The modular design of software has contributed greatly to the ability of application developers to quickly write sophisticated applications; however, in most instances only a small fraction of the functionality of particular software components is needed. The unmistakable trend is for operating systems and libraries to grow over time. This trend is not going to reverse any time soon because it represents a growth in econominc value: by adding support for more hardware, and features to support more applications, the operating systems grows its ecosystem, and therefore its value. However, this level of bloat in the software stack is inimical to security: there is ever more, and more complex, code to be analyzed to achieve any given degree of assurance for a system. While most systems are not contrained by the resource limits that they were in the past, the prevalence of security vulnerabilities that rely on live resources, such as jump-to-libc and return-oriented programming, suggests that even dead-functionality in binaries and sharied libraries can be dangerous.
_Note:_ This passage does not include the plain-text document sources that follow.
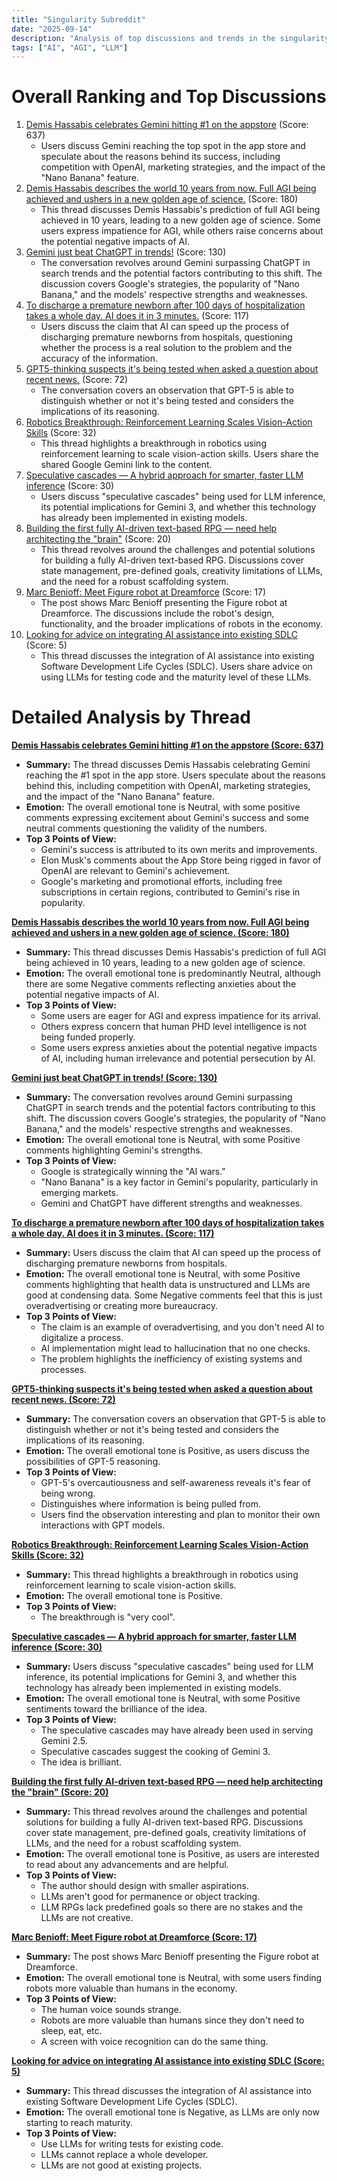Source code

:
 ```yaml
---
title: "Singularity Subreddit"
date: "2025-09-14"
description: "Analysis of top discussions and trends in the singularity subreddit"
tags: ["AI", "AGI", "LLM"]
---
```


# Overall Ranking and Top Discussions
1.  [Demis Hassabis celebrates Gemini hitting #1 on the appstore](https://i.redd.it/9x9pn2u9f0pf1.png) (Score: 637)
    *   Users discuss Gemini reaching the top spot in the app store and speculate about the reasons behind its success, including competition with OpenAI, marketing strategies, and the impact of the "Nano Banana" feature.
2.  [Demis Hassabis describes the world 10 years from now. Full AGI being achieved and ushers in a new golden age of science.](https://v.redd.it/rqed341xp5pf1) (Score: 180)
    *   This thread discusses Demis Hassabis's prediction of full AGI being achieved in 10 years, leading to a new golden age of science. Some users express impatience for AGI, while others raise concerns about the potential negative impacts of AI.
3.  [Gemini just beat ChatGPT in trends!](https://i.redd.it/9z3dy8ibp4pf1.jpeg) (Score: 130)
    *   The conversation revolves around Gemini surpassing ChatGPT in search trends and the potential factors contributing to this shift. The discussion covers Google's strategies, the popularity of "Nano Banana," and the models' respective strengths and weaknesses.
4.  [To discharge a premature newborn after 100 days of hospitalization takes a whole day. AI does it in 3 minutes.](https://www.reddit.com/r/singularity/comments/1ngplm5/to_discharge_a_premature_newborn_after_100_days/) (Score: 117)
    *   Users discuss the claim that AI can speed up the process of discharging premature newborns from hospitals, questioning whether the process is a real solution to the problem and the accuracy of the information.
5.  [GPT5-thinking suspects it's being tested when asked a question about recent news.](https://www.reddit.com/r/singularity/comments/1ngrmwy/gpt5thinking_suspects_its_being_tested_when_asked/) (Score: 72)
    *   The conversation covers an observation that GPT-5 is able to distinguish whether or not it's being tested and considers the implications of its reasoning.
6.  [Robotics Breakthrough: Reinforcement Learning Scales Vision-Action Skills](https://www.reddit.com/r/singularity/comments/1ngrh7x/robotics_breakthrough_reinforcement_learning/) (Score: 32)
    *   This thread highlights a breakthrough in robotics using reinforcement learning to scale vision-action skills. Users share the shared Google Gemini link to the content.
7.  [Speculative cascades — A hybrid approach for smarter, faster LLM inference](https://research.google/blog/speculative-cascades-a-hybrid-approach-for-smarter-faster-llm-inference/) (Score: 30)
    *   Users discuss "speculative cascades" being used for LLM inference, its potential implications for Gemini 3, and whether this technology has already been implemented in existing models.
8.  [Building the first fully AI-driven text-based RPG — need help architecting the "brain"](https://www.reddit.com/r/singularity/comments/1ngng2l/building_the_first_fully_aidriven_textbased_rpg/) (Score: 20)
    *   This thread revolves around the challenges and potential solutions for building a fully AI-driven text-based RPG. Discussions cover state management, pre-defined goals, creativity limitations of LLMs, and the need for a robust scaffolding system.
9.  [Marc Benioff: Meet Figure robot at Dreamforce](https://v.redd.it/lg664d64d5pf1) (Score: 17)
    *   The post shows Marc Benioff presenting the Figure robot at Dreamforce. The discussions include the robot's design, functionality, and the broader implications of robots in the economy.
10. [Looking for advice on integrating AI assistance into existing SDLC](https://www.reddit.com/r/singularity/comments/1ngtetf/looking_for_advice_on_integrating_ai_assistance/) (Score: 5)
    *   This thread discusses the integration of AI assistance into existing Software Development Life Cycles (SDLC). Users share advice on using LLMs for testing code and the maturity level of these LLMs.

# Detailed Analysis by Thread
**[Demis Hassabis celebrates Gemini hitting #1 on the appstore (Score: 637)](https://i.redd.it/9x9pn2u9f0pf1.png)**
*  **Summary:**  The thread discusses Demis Hassabis celebrating Gemini reaching the #1 spot in the app store. Users speculate about the reasons behind this, including competition with OpenAI, marketing strategies, and the impact of the "Nano Banana" feature.
*  **Emotion:** The overall emotional tone is Neutral, with some positive comments expressing excitement about Gemini's success and some neutral comments questioning the validity of the numbers.
*  **Top 3 Points of View:**
    *   Gemini's success is attributed to its own merits and improvements.
    *   Elon Musk's comments about the App Store being rigged in favor of OpenAI are relevant to Gemini's achievement.
    *   Google's marketing and promotional efforts, including free subscriptions in certain regions, contributed to Gemini's rise in popularity.

**[Demis Hassabis describes the world 10 years from now. Full AGI being achieved and ushers in a new golden age of science. (Score: 180)](https://v.redd.it/rqed341xp5pf1)**
*  **Summary:** This thread discusses Demis Hassabis's prediction of full AGI being achieved in 10 years, leading to a new golden age of science.
*  **Emotion:** The overall emotional tone is predominantly Neutral, although there are some Negative comments reflecting anxieties about the potential negative impacts of AI.
*  **Top 3 Points of View:**
    *   Some users are eager for AGI and express impatience for its arrival.
    *   Others express concern that human PHD level intelligence is not being funded properly.
    *   Some users express anxieties about the potential negative impacts of AI, including human irrelevance and potential persecution by AI.

**[Gemini just beat ChatGPT in trends! (Score: 130)](https://i.redd.it/9z3dy8ibp4pf1.jpeg)**
*  **Summary:** The conversation revolves around Gemini surpassing ChatGPT in search trends and the potential factors contributing to this shift. The discussion covers Google's strategies, the popularity of "Nano Banana," and the models' respective strengths and weaknesses.
*  **Emotion:** The overall emotional tone is Neutral, with some Positive comments highlighting Gemini's strengths.
*  **Top 3 Points of View:**
    *   Google is strategically winning the "AI wars."
    *   "Nano Banana" is a key factor in Gemini's popularity, particularly in emerging markets.
    *   Gemini and ChatGPT have different strengths and weaknesses.

**[To discharge a premature newborn after 100 days of hospitalization takes a whole day. AI does it in 3 minutes. (Score: 117)](https://www.reddit.com/r/singularity/comments/1ngplm5/to_discharge_a_premature_newborn_after_100_days/)**
*  **Summary:** Users discuss the claim that AI can speed up the process of discharging premature newborns from hospitals.
*  **Emotion:** The overall emotional tone is Neutral, with some Positive comments highlighting that health data is unstructured and LLMs are good at condensing data. Some Negative comments feel that this is just overadvertising or creating more bureaucracy.
*  **Top 3 Points of View:**
    *   The claim is an example of overadvertising, and you don't need AI to digitalize a process.
    *   AI implementation might lead to hallucination that no one checks.
    *   The problem highlights the inefficiency of existing systems and processes.

**[GPT5-thinking suspects it's being tested when asked a question about recent news. (Score: 72)](https://www.reddit.com/r/singularity/comments/1ngrmwy/gpt5thinking_suspects_its_being_tested_when_asked/)**
*  **Summary:** The conversation covers an observation that GPT-5 is able to distinguish whether or not it's being tested and considers the implications of its reasoning.
*  **Emotion:** The overall emotional tone is Positive, as users discuss the possibilities of GPT-5 reasoning.
*  **Top 3 Points of View:**
    *   GPT-5's overcautiousness and self-awareness reveals it's fear of being wrong.
    *  Distinguishes where information is being pulled from.
    *   Users find the observation interesting and plan to monitor their own interactions with GPT models.

**[Robotics Breakthrough: Reinforcement Learning Scales Vision-Action Skills (Score: 32)](https://www.reddit.com/r/singularity/comments/1ngrh7x/robotics_breakthrough_reinforcement_learning/)**
*  **Summary:** This thread highlights a breakthrough in robotics using reinforcement learning to scale vision-action skills.
*  **Emotion:** The overall emotional tone is Positive.
*  **Top 3 Points of View:**
    *   The breakthrough is "very cool".

**[Speculative cascades — A hybrid approach for smarter, faster LLM inference (Score: 30)](https://research.google/blog/speculative-cascades-a-hybrid-approach-for-smarter-faster-llm-inference/)**
*  **Summary:** Users discuss "speculative cascades" being used for LLM inference, its potential implications for Gemini 3, and whether this technology has already been implemented in existing models.
*  **Emotion:** The overall emotional tone is Neutral, with some Positive sentiments toward the brilliance of the idea.
*  **Top 3 Points of View:**
    *   The speculative cascades may have already been used in serving Gemini 2.5.
    *   Speculative cascades suggest the cooking of Gemini 3.
    *   The idea is brilliant.

**[Building the first fully AI-driven text-based RPG — need help architecting the "brain" (Score: 20)](https://www.reddit.com/r/singularity/comments/1ngng2l/building_the_first_fully_aidriven_textbased_rpg/)**
*  **Summary:** This thread revolves around the challenges and potential solutions for building a fully AI-driven text-based RPG. Discussions cover state management, pre-defined goals, creativity limitations of LLMs, and the need for a robust scaffolding system.
*  **Emotion:** The overall emotional tone is Positive, as users are interested to read about any advancements and are helpful.
*  **Top 3 Points of View:**
    *   The author should design with smaller aspirations.
    *   LLMs aren't good for permanence or object tracking.
    *   LLM RPGs lack predefined goals so there are no stakes and the LLMs are not creative.

**[Marc Benioff: Meet Figure robot at Dreamforce (Score: 17)](https://v.redd.it/lg664d64d5pf1)**
*  **Summary:** The post shows Marc Benioff presenting the Figure robot at Dreamforce.
*  **Emotion:** The overall emotional tone is Neutral, with some users finding robots more valuable than humans in the economy.
*  **Top 3 Points of View:**
    *   The human voice sounds strange.
    *   Robots are more valuable than humans since they don't need to sleep, eat, etc.
    *   A screen with voice recognition can do the same thing.

**[Looking for advice on integrating AI assistance into existing SDLC (Score: 5)](https://www.reddit.com/r/singularity/comments/1ngtetf/looking_for_advice_on_integrating_ai_assistance/)**
*  **Summary:** This thread discusses the integration of AI assistance into existing Software Development Life Cycles (SDLC).
*  **Emotion:** The overall emotional tone is Negative, as LLMs are only now starting to reach maturity.
*  **Top 3 Points of View:**
    *   Use LLMs for writing tests for existing code.
    *   LLMs cannot replace a whole developer.
    *   LLMs are not good at existing projects.
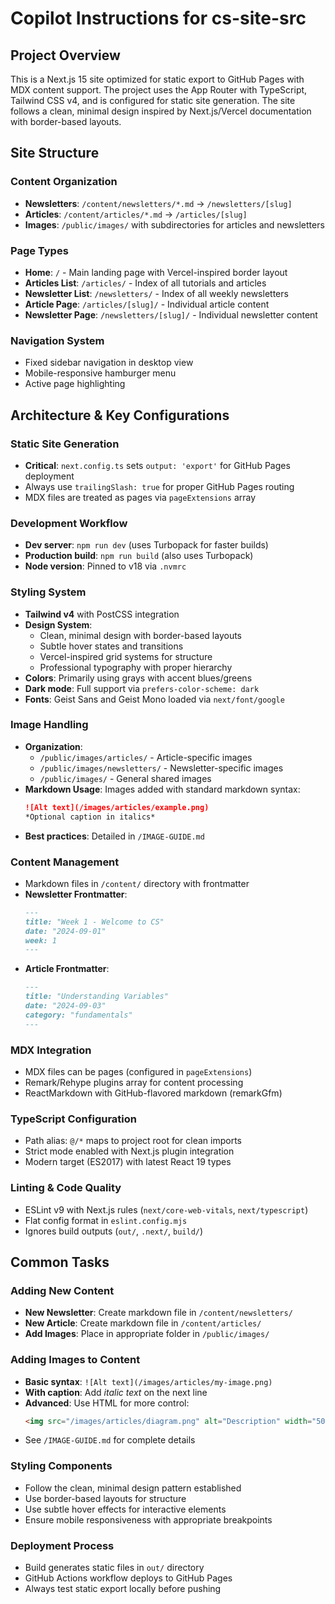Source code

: # Copilot Instructions for cs-site-src

## Project Overview
This is a Next.js 15 site optimized for static export to GitHub Pages with MDX content support. The project uses the App Router with TypeScript, Tailwind CSS v4, and is configured for static site generation. The site follows a clean, minimal design inspired by Next.js/Vercel documentation with border-based layouts.

## Site Structure

### Content Organization
- **Newsletters**: `/content/newsletters/*.md` → `/newsletters/[slug]`
- **Articles**: `/content/articles/*.md` → `/articles/[slug]`
- **Images**: `/public/images/` with subdirectories for articles and newsletters

### Page Types
- **Home**: `/` - Main landing page with Vercel-inspired border layout
- **Articles List**: `/articles/` - Index of all tutorials and articles
- **Newsletter List**: `/newsletters/` - Index of all weekly newsletters
- **Article Page**: `/articles/[slug]/` - Individual article content
- **Newsletter Page**: `/newsletters/[slug]/` - Individual newsletter content

### Navigation System
- Fixed sidebar navigation in desktop view
- Mobile-responsive hamburger menu
- Active page highlighting

## Architecture & Key Configurations

### Static Site Generation
- **Critical**: `next.config.ts` sets `output: 'export'` for GitHub Pages deployment
- Always use `trailingSlash: true` for proper GitHub Pages routing
- MDX files are treated as pages via `pageExtensions` array

### Development Workflow
- **Dev server**: `npm run dev` (uses Turbopack for faster builds)
- **Production build**: `npm run build` (also uses Turbopack)
- **Node version**: Pinned to v18 via `.nvmrc`

### Styling System
- **Tailwind v4** with PostCSS integration
- **Design System**:
  - Clean, minimal design with border-based layouts
  - Subtle hover states and transitions
  - Vercel-inspired grid systems for structure
  - Professional typography with proper hierarchy
- **Colors**: Primarily using grays with accent blues/greens
- **Dark mode**: Full support via `prefers-color-scheme: dark`
- **Fonts**: Geist Sans and Geist Mono loaded via `next/font/google`

### Image Handling
- **Organization**:
  - `/public/images/articles/` - Article-specific images
  - `/public/images/newsletters/` - Newsletter-specific images
  - `/public/images/` - General shared images
- **Markdown Usage**: Images added with standard markdown syntax:
  ```markdown
  ![Alt text](/images/articles/example.png)
  *Optional caption in italics*
  ```
- **Best practices**: Detailed in `/IMAGE-GUIDE.md`

### Content Management
- Markdown files in `/content/` directory with frontmatter
- **Newsletter Frontmatter**:
  ```markdown
  ---
  title: "Week 1 - Welcome to CS"
  date: "2024-09-01"
  week: 1
  ---
  ```
- **Article Frontmatter**:
  ```markdown
  ---
  title: "Understanding Variables"
  date: "2024-09-03"
  category: "fundamentals"
  ---
  ```

### MDX Integration
- MDX files can be pages (configured in `pageExtensions`)
- Remark/Rehype plugins array for content processing
- ReactMarkdown with GitHub-flavored markdown (remarkGfm)

### TypeScript Configuration
- Path alias: `@/*` maps to project root for clean imports
- Strict mode enabled with Next.js plugin integration
- Modern target (ES2017) with latest React 19 types

### Linting & Code Quality
- ESLint v9 with Next.js rules (`next/core-web-vitals`, `next/typescript`)
- Flat config format in `eslint.config.mjs`
- Ignores build outputs (`out/`, `.next/`, `build/`)

## Common Tasks

### Adding New Content
- **New Newsletter**: Create markdown file in `/content/newsletters/`
- **New Article**: Create markdown file in `/content/articles/`
- **Add Images**: Place in appropriate folder in `/public/images/`

### Adding Images to Content
- **Basic syntax**: `![Alt text](/images/articles/my-image.png)`
- **With caption**: Add *italic text* on the next line
- **Advanced**: Use HTML for more control:
  ```html
  <img src="/images/articles/diagram.png" alt="Description" width="500" />
  ```
- See `/IMAGE-GUIDE.md` for complete details

### Styling Components
- Follow the clean, minimal design pattern established
- Use border-based layouts for structure
- Use subtle hover effects for interactive elements
- Ensure mobile responsiveness with appropriate breakpoints

### Deployment Process
- Build generates static files in `out/` directory
- GitHub Actions workflow deploys to GitHub Pages
- Always test static export locally before pushing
Partial evaluation offers a principled approach to address all aspects of operating system growth. By specializing an operating system with respect to a given set of applications to run on a given hardware configuration, only those features essential for the particular applications being deployed on a particular set of machines need remain. Partial evaluation can trim device drivers and other kernel modules down to the exact minimum required to support the application on the given hardware. To address the problem of extraneous functionality, we proposed static previrtualization, a static analysis and code specialization technique that uses partial evaluation.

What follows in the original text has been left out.